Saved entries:
--- --- ---

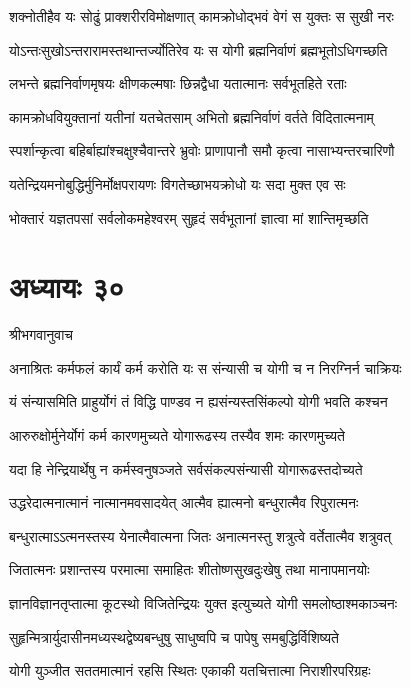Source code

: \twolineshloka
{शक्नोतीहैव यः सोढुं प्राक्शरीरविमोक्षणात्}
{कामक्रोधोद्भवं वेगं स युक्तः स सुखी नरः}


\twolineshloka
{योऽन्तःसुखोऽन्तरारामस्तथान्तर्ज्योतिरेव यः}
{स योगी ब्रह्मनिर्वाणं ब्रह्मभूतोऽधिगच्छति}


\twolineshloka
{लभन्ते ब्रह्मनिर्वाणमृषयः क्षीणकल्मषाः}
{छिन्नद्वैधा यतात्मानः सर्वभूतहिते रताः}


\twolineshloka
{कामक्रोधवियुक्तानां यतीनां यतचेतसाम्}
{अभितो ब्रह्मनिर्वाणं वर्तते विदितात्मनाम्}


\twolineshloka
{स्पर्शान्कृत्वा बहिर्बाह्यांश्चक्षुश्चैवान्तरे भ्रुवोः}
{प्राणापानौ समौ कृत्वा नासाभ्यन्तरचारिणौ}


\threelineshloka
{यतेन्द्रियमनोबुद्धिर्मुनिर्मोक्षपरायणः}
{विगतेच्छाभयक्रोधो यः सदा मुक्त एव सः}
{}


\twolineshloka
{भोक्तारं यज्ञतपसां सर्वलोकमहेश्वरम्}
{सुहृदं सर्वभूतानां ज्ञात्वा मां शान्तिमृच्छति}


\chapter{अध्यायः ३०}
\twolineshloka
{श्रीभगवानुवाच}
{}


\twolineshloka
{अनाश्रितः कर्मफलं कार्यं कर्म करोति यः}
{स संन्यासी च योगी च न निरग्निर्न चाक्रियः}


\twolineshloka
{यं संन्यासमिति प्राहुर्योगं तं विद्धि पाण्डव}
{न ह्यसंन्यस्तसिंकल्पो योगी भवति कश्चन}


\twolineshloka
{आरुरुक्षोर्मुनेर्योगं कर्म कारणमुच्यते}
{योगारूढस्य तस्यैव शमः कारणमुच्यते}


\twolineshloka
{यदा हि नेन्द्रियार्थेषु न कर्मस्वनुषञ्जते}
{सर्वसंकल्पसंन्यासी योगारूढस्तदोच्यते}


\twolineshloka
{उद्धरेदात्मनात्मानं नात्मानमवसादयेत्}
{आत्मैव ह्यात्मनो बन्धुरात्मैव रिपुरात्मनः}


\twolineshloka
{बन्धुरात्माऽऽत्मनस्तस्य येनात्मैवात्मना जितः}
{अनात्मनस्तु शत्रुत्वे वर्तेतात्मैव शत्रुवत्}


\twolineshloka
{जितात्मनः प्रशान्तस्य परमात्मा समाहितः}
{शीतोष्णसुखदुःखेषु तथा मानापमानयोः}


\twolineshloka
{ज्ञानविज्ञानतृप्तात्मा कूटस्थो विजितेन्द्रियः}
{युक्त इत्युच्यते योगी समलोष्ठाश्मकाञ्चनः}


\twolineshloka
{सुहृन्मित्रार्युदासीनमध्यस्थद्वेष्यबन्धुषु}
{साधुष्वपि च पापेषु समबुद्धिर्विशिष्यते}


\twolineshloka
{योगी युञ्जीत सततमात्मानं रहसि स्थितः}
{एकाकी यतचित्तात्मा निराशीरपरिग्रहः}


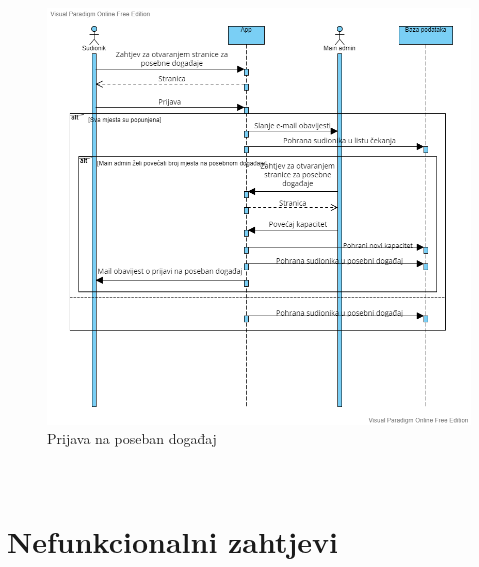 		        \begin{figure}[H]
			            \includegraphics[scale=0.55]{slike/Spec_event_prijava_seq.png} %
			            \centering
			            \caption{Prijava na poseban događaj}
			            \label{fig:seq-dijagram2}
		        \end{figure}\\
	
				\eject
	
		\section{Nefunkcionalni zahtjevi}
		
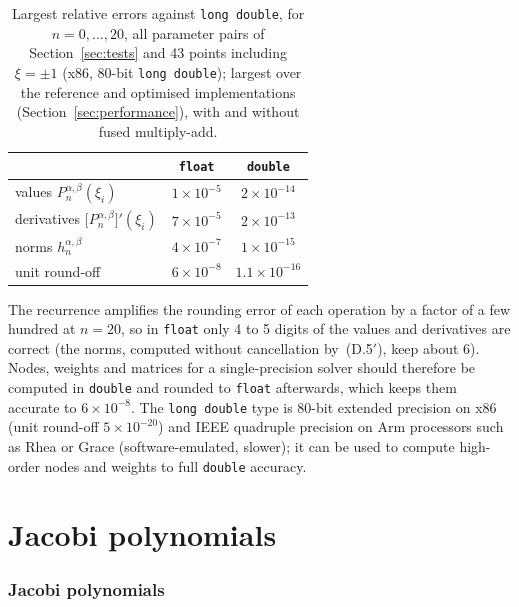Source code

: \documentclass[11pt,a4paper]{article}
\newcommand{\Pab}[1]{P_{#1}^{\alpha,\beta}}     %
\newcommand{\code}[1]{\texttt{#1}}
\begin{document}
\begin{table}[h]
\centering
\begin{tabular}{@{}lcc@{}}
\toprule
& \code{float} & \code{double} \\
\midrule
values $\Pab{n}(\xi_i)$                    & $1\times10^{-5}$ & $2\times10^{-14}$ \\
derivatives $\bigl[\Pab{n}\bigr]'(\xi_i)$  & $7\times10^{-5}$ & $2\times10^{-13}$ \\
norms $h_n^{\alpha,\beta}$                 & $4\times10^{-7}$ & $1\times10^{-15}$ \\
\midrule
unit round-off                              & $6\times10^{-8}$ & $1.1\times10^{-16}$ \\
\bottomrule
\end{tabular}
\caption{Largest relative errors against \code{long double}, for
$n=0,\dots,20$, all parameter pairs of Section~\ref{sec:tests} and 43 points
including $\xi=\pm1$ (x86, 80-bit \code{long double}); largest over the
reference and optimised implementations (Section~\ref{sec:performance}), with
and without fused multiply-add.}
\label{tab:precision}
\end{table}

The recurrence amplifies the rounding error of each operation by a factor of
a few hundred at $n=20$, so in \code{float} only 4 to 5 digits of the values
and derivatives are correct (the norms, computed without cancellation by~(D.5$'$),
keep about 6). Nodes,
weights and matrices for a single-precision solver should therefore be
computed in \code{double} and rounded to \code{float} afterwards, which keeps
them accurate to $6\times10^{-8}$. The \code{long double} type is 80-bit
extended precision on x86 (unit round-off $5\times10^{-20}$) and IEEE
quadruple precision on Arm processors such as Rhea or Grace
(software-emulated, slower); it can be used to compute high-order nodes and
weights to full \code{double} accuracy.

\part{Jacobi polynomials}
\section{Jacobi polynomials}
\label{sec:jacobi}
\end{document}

--- --- ---

== Task ==
Lines above that contain the string "caption" make up the answer.

== Result of this exercise ==
			            \caption{Prijava na poseban događaj}
\caption{Largest relative errors against \code{long double}, for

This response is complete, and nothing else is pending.